==== Material for this task ====

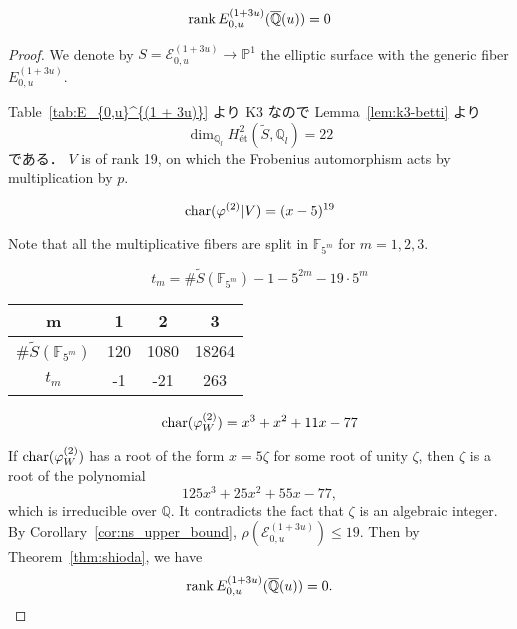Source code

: \documentclass[main]{subfiles}
\begin{document}
\begin{thm}
    \begin{equation}
        \operatorname{rank} E_{0,u}^{(1 + 3u)}(\overline{\mathbb{Q}}(u)) = 0
    \end{equation}
\end{thm}
\begin{proof}
We denote by $S=\mathcal{E}_{0,u}^{(1 + 3u)} \to \mathbb{P}^1$ the elliptic surface with the generic fiber $E_{0,u}^{(1 + 3u)}$.

Table~\ref{tab:E_{0,u}^{(1 + 3u)}} より K3 なので Lemma~\ref{lem:k3-betti} より
\begin{equation}
    \dim_{\mathbb{Q}_{l}} H_{\text{\'et}}^{2}(\tilde{S}, \mathbb{Q}_{l}) = 22
\end{equation}
である．
$V$ is of rank 19, on which the Frobenius automorphism acts by multiplication by $p$.

\begin{equation}
    \operatorname{char} (\varphi^{(2)} | V) = (x - 5)^{19}
\end{equation}

Note that all the multiplicative fibers are split in $\mathbb{F}_{5^{m}}$ for $m=1,2,3$.

\begin{equation}
    t_{m} = \# \tilde{S}(\mathbb{F}_{5^{m}}) - 1 - 5^{2m} - 19 \cdot 5^{m}
\end{equation}

\begin{table}[h]
    \centering
    \begin{tabular}{|c|c|c|c|}
        \hline
        m                                & 1   & 2    & 3     \\
        \hline
        $\# \tilde{S}(\mathbb{F}_{5^m})$ & 120 & 1080 & 18264 \\
        \hline
        $t_m$                            & -1  & -21  & 263   \\
        \hline
    \end{tabular}
    \label{tab:sample}
\end{table}

\begin{equation}
    \operatorname{char}(\varphi_{W}^{(2)}) = x^{3} + x^{2} + 11 x - 77
\end{equation}

If $\operatorname{char} (\varphi_{W}^{(2)})$ has a root of the form $x=5\zeta$ for some root of unity $\zeta$, then $\zeta$ is a root of the polynomial
\begin{equation}
    125x^{3} + 25x^{2} + 55 x - 77,
\end{equation}
which is irreducible over $\mathbb{Q}$.
It contradicts the fact that $\zeta$ is an algebraic integer.
By Corollary~\ref{cor:ns_upper_bound}, $\rho(\mathcal{E}_{0,u}^{(1 + 3u)}) \leq 19$.
Then by Theorem~\ref{thm:shioda}, we have
\begin{equation}
    \operatorname{rank} E_{0,u}^{(1 + 3u)}(\overline{\mathbb{Q}}(u)) = 0.
\end{equation}

\end{proof}
\end{document}
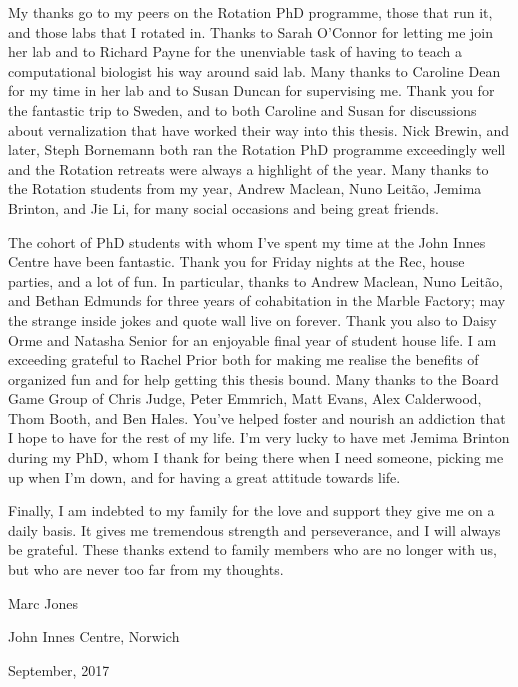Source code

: \documentclass[12pt,]{book}
\begin{document}
My thanks go to my peers on the Rotation PhD programme, those that run
it, and those labs that I rotated in. Thanks to Sarah O'Connor for
letting me join her lab and to Richard Payne for the unenviable task of
having to teach a computational biologist his way around said lab. Many
thanks to Caroline Dean for my time in her lab and to Susan Duncan for
supervising me. Thank you for the fantastic trip to Sweden, and to both
Caroline and Susan for discussions about vernalization that have worked
their way into this thesis. Nick Brewin, and later, Steph Bornemann both
ran the Rotation PhD programme exceedingly well and the Rotation
retreats were always a highlight of the year. Many thanks to the
Rotation students from my year, Andrew Maclean, Nuno Leitão, Jemima
Brinton, and Jie Li, for many social occasions and being great friends.

The cohort of PhD students with whom I've spent my time at the John
Innes Centre have been fantastic. Thank you for Friday nights at the
Rec, house parties, and a lot of fun. In particular, thanks to Andrew
Maclean, Nuno Leitão, and Bethan Edmunds for three years of cohabitation
in the Marble Factory; may the strange inside jokes and quote wall live
on forever. Thank you also to Daisy Orme and Natasha Senior for an
enjoyable final year of student house life. I am exceeding grateful to
Rachel Prior both for making me realise the benefits of organized fun
and for help getting this thesis bound. Many thanks to the Board Game
Group of Chris Judge, Peter Emmrich, Matt Evans, Alex Calderwood, Thom
Booth, and Ben Hales. You've helped foster and nourish an addiction that
I hope to have for the rest of my life. I'm very lucky to have met
Jemima Brinton during my PhD, whom I thank for being there when I need
someone, picking me up when I'm down, and for having a great attitude
towards life.

Finally, I am indebted to my family for the love and support they give
me on a daily basis. It gives me tremendous strength and perseverance,
and I will always be grateful. These thanks extend to family members who
are no longer with us, but who are never too far from my thoughts.

\vspace{1.5cm}

\setlength{\leftskip}{2cm}

Marc Jones

John Innes Centre, Norwich

September, 2017

\setlength{\leftskip}{0pt}
\end{document}
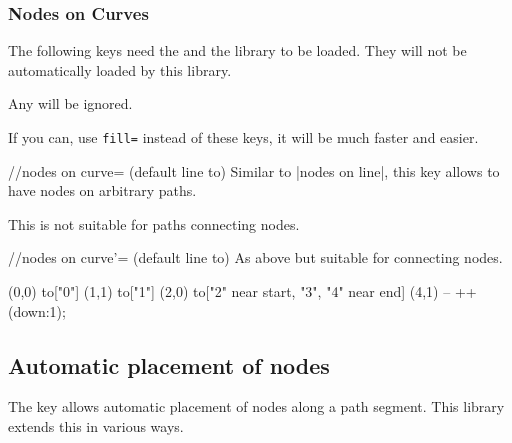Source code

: \begin{multicols}{2}
\subsubsection{Nodes on Curves}
The following keys need the 
and the  \cite{spath3}
library to be loaded. They will not be automatically
loaded by this library.

Any  will be ignored.

If you can, use \texttt{fill=}
instead of these keys, it will be much faster and easier.

\begin{stylekey}{/\tikzext/nodes on curve= (default line to)}
Similar to |nodes on line|, this key allows
to have nodes on arbitrary paths.

This is not suitable for paths connecting nodes.
\end{stylekey}

\begin{stylekey}{/\tikzext/nodes on curve'= (default line to)}
As above but suitable for connecting nodes.
\end{stylekey}

\begin{codeexample}[preamble=\usetikzlibrary{ext.nodes, intersections, quotes, spath3}]
\end{codeexample}
\begin{codeexample}[preamble=\usetikzlibrary{ext.nodes, intersections, quotes, spath3}]
\tikz[inner sep=.15em, circle, nodes={draw, green}, sloped, ultra thick]
  \draw[->, ext/nodes on curve=bend left] (0,0) to["0"] (1,1)
                                                to["1"] (2,0)
                  to["2" near start, "3", "4" near end] (4,1)
                                                -- ++(down:1);
\end{codeexample}
\newcolumn

\subsection{Automatic placement of nodes}
The  key allows automatic placement of
nodes along a path segment.
This library extends this in various ways.


\end{multicols}
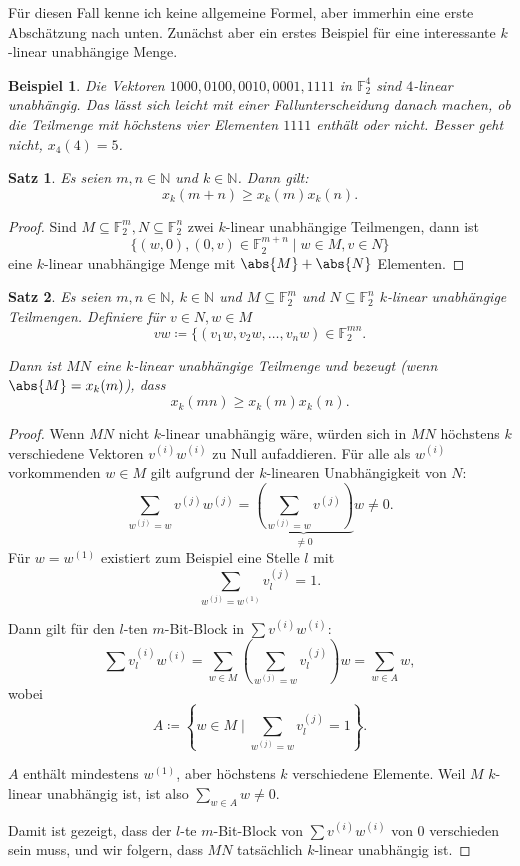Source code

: \documentclass[a4paper]{scrartcl}
\theoremstyle{break}
\newtheorem{theorem}{Satz}
\newtheorem{example}{Beispiel}
\newcommand{\N}{\mathbb{N}}
\newcommand{\F}{\mathbb{F}}
\begin{document}
Für diesen Fall kenne ich keine allgemeine Formel, aber immerhin eine erste Abschätzung nach unten. Zunächst aber ein erstes Beispiel
für eine interessante $k$-linear unabhängige Menge.

\begin{example}
  Die Vektoren $1000, 0100, 0010, 0001, 1111$ in $\F_2^4$ sind $4$-linear unabhängig. Das lässt sich leicht mit einer Fallunterscheidung
  danach machen, ob die Teilmenge mit höchstens vier Elementen $1111$ enthält oder nicht. Besser geht nicht, $x_4(4) = 5$.
\end{example}

\begin{theorem}
  Es seien $m, n \in \N$ und $k \in \N$. Dann gilt:
  \[
    x_k(m + n) \ge x_k(m) x_k(n)
  .\]
\end{theorem}
\begin{proof}
  Sind $M \subseteq \F_2^m, N \subseteq \F_2^n$ zwei $k$-linear unabhängige Teilmengen, dann ist
  \[
    \{ (w, 0), (0, v) \in \F_2^{m+n} \mid w \in M, v \in N \}
  \]
  eine $k$-linear unabhängige Menge mit $\abs{M} + \abs{N}$ Elementen.
\end{proof}

\begin{theorem}
  Es seien $m, n \in \N$, $k \in \N$ und $M \subseteq \F_2^m$ und $N \subseteq \F_2^n$ $k$-linear unabhängige Teilmengen.
  Definiere für $v\in N, w \in M$
  \[
    vw \coloneqq \{ (v_1 w, v_2 w, \ldots, v_n w) \in \F_2^{mn}
  .\]
  
  Dann ist $MN$ eine $k$-linear unabhängige Teilmenge und bezeugt (wenn $\abs{M} = x_k(m)$), dass
  \[
    x_k(mn) \ge x_k(m) x_k(n)
  .\]
\end{theorem}
\begin{proof}
  Wenn $MN$ nicht $k$-linear unabhängig wäre, würden sich in $MN$ höchstens $k$ verschiedene Vektoren $v^{(i)}w^{(i)}$ zu Null aufaddieren.
  Für alle als $w^{(i)}$ vorkommenden $w \in M$ gilt aufgrund der $k$-linearen Unabhängigkeit von $N$:
  \[
    \sum_{w^{(j)}=w} v^{(j)}w^{(j)} = \underbrace{\left(\sum_{w^{(j)} = w} v^{(j)}\right)}_{\ne 0}w \ne 0
  .\]
  Für $w = w^{(1)}$ existiert zum Beispiel eine Stelle $l$ mit
  \[
    \sum_{w^{(j)} = w^{(1)}} v^{(j)}_l = 1
  .\]
  
  Dann gilt für den $l$-ten $m$-Bit-Block in $\sum v^{(i)} w^{(i)}$:
  \[
    \sum v^{(i)}_l w^{(i)} = \sum_{w \in M} \left(\sum_{w^{(j)} = w} v^{(j)}_l\right)w = \sum_{w\in A} w
  ,\]
  wobei
  \[
    A \coloneqq \left\{ w\in M \mid \sum_{w^{(j)} = w} v^{(j)}_l = 1 \right\}
  .\]
  
  $A$ enthält mindestens $w^{(1)}$, aber höchstens $k$ verschiedene Elemente.
  Weil $M$ $k$-linear unabhängig ist, ist also $\sum_{w\in A} w \ne 0$.

  Damit ist gezeigt, dass der $l$-te $m$-Bit-Block von $\sum v^{(i)} w^{(i)}$ von $0$ verschieden sein muss,
  und wir folgern, dass $MN$ tatsächlich $k$-linear unabhängig ist.
\end{proof}
\end{document}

====

From the entries above, extract only the lines running from the one containing "having to teach" through the one containing "ran the Rotation", inclusive.

#### [Answer to this task]
having to teach a computational biologist his way around said lab. Many
thanks to Caroline Dean for my time in her lab and to Susan Duncan for
supervising me. Thank you for the fantastic trip to Sweden, and to both
Caroline and Susan for discussions about vernalization that have worked
their way into this thesis. Nick Brewin, and later, Steph Bornemann both
ran the Rotation PhD programme exceedingly well and the Rotation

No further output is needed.